Kinetic Energy / Momentum Problem

[dimeking]

Homework Statement

Two Railway cars, m₁ and m₂, are moving along a track with velocities v₁ and v₂, respectively. The cars collide, and after the collision the velocities are v'₁ and v'₂. Show that the change in kinetic energy, K' - K, will be maximum if the cars couple together.
Hint: Set d(K' - K)/dv'₁ = 0 and show that v'₁ = v'₂.

Homework Equations

Conservation of linear momentum: m₁v₁ + m₂v₂ = m₁v'₁ + m₂v'₂.
Kinetic energy K = 0.5mv^2
Difference in kinetic energy: K' - K = 0.5m₁v₁^2 + 0.5m₂v₂^2 - 0.5m₁v'₁^2 - 0.5m₂v'₂^2.

The Attempt at a Solution

I solved the conservation of momentum equation for v1 and substituted that into the K' - K equation. This yields v'₂ = v₂.
I then solved the conservation of momentum equation for v2 and substituted that into the K' - K equation. I got v'₁ = (m₁v₁ - m₂v'₂) / (m_{1 - m2).}

 

[Pi-Bond]

Since the hint mentions finding the derivative of the kinetic energy difference with respect to $v'_{1}$, you should find the value of $v'_{2}$ in terms of $v'_{1}$. Substitute that into the energy difference and then use the hint (Note that $v_{1}$ and $v_{2}$ are constant in that expression).

 

[dimeking]

Thank you for responding, Pi-Bond. If I solve the momentum equation for v2-prime in terms of the other v's, and then substitute this into the energy equation, the energy equation wil be in terms of v1-prime, v1, and v2. I will not be able to show that v1-prime equals v2-prime.

 

[Pi-Bond]

If you do that, what value for $v'_{1}$ do you get?

 

[Pi-Bond]

Your two equations are sufficient; you can get the result by using the conservation equation to find an expression $m_{1} v_{1}$, which can be substituted into your second equation along with your first equation.

 

[dimeking]

I still cannot solve this.

When I solve the conservation of momentum equation for m₂v'₂ and then substitute this into the K' - K equation and then take its derivative and set it equal to zero, I get v'₁ = 0.5v'₂.
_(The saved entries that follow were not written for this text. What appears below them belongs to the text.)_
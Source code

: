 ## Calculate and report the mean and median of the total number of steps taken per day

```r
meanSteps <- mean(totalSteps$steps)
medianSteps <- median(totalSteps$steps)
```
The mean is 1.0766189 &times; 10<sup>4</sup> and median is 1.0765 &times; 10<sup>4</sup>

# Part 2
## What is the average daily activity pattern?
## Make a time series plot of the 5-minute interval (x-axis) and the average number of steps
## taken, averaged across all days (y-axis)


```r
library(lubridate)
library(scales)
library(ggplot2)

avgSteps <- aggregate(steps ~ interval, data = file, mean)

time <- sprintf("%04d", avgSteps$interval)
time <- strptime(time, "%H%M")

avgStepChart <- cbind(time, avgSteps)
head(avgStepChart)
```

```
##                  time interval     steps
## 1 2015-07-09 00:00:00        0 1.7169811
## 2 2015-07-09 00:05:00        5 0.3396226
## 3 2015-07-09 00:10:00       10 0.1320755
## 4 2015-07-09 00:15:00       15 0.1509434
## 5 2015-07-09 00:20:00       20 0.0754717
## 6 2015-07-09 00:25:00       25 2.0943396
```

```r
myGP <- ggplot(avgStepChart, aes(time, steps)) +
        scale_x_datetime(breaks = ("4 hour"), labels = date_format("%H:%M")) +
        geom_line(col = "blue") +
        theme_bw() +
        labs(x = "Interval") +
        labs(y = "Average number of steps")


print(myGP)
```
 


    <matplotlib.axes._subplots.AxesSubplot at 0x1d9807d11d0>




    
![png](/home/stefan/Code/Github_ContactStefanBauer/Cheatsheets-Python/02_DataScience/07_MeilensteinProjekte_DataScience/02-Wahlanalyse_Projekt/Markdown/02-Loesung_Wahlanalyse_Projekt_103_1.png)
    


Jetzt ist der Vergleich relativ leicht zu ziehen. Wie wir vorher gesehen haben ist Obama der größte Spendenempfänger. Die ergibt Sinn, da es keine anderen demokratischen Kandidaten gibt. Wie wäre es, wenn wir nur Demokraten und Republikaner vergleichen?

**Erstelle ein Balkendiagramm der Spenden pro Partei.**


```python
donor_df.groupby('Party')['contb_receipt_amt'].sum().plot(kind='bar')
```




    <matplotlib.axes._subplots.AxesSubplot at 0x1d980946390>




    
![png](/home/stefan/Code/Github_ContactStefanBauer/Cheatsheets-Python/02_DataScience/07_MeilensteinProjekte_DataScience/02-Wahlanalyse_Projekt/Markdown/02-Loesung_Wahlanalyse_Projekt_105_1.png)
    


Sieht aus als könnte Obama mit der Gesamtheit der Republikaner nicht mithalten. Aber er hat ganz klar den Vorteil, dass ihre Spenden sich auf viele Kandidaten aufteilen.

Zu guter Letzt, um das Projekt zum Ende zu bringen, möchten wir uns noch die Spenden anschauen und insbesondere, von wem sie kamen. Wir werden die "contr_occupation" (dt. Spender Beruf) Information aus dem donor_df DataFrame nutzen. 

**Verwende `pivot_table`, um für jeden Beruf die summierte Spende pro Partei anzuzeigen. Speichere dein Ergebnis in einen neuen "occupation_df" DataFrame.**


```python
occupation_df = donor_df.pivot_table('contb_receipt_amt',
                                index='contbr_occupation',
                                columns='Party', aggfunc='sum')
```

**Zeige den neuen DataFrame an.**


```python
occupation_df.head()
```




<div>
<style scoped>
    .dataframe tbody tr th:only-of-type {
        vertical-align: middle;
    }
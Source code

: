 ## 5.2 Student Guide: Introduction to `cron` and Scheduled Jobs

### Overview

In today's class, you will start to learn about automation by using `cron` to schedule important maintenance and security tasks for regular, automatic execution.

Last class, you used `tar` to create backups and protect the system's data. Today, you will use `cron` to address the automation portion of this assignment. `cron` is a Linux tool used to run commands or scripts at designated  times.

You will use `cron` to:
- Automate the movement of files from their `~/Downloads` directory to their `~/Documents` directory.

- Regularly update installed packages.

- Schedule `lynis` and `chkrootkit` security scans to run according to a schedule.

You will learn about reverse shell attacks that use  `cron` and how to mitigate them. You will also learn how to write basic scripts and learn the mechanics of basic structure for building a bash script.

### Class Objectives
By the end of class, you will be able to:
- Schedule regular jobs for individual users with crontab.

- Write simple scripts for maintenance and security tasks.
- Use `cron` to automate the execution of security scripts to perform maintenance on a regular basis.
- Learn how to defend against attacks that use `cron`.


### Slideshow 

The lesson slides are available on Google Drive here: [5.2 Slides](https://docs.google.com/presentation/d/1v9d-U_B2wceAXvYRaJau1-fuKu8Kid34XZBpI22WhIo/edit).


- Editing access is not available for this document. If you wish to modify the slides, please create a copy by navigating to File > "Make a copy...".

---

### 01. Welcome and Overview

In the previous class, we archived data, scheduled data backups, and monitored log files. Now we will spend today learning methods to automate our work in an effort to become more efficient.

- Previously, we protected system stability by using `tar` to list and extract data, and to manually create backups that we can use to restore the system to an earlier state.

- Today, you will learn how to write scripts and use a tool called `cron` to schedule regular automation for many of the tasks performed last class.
When I solve the conservation of momentum equation for m₁v₁ and then substitute this into the K' - K equation and then take its derivative and set it equal to zero, I get v'₁ = 0.5v₁.

Finally, when I solve the conservation of momentum equation for m₂v₂ and then substitute this into the K' - K equation and then take its derivative and set it equal to zero, I get v'₁ = 0.5v₂.

 

[Pi-Bond]

You got the equations:

$v'_{2}=v_{2}$
$v'_{1}=\frac{m_{1} v_{1} - m_{2} v'_{2} }{m_{1}-m_{2}}$

From conservation of momentum,

$m_{1} v_{1} = m_{1} v'_{1}+ m_{2} v'_{2} - m_{2} v_{2}$

Substitute that above to get:

$m_{1} v'_{1} - m_{2} v'_{1} = m_{1} v'_{1}+ m_{2} v'_{2} - m_{2} v_{2} - m_{2} v'_{2}$

Can you get the result now?

 

[dimeking]

OK, I finally got it. It would have gone quicker if I had just followed the advice in your first post.

I solved the conservation of momentum equation for v'₂, then substituted that into the kinetic energy equation, then set its derivative equal to zero and solved for v'₁.

I then substituted this value for v'₁ back into my equation for v'₂ and showed that v'₂ reduced to the same expression as v'₁.

Pi-Bond, thank you for your help and patience.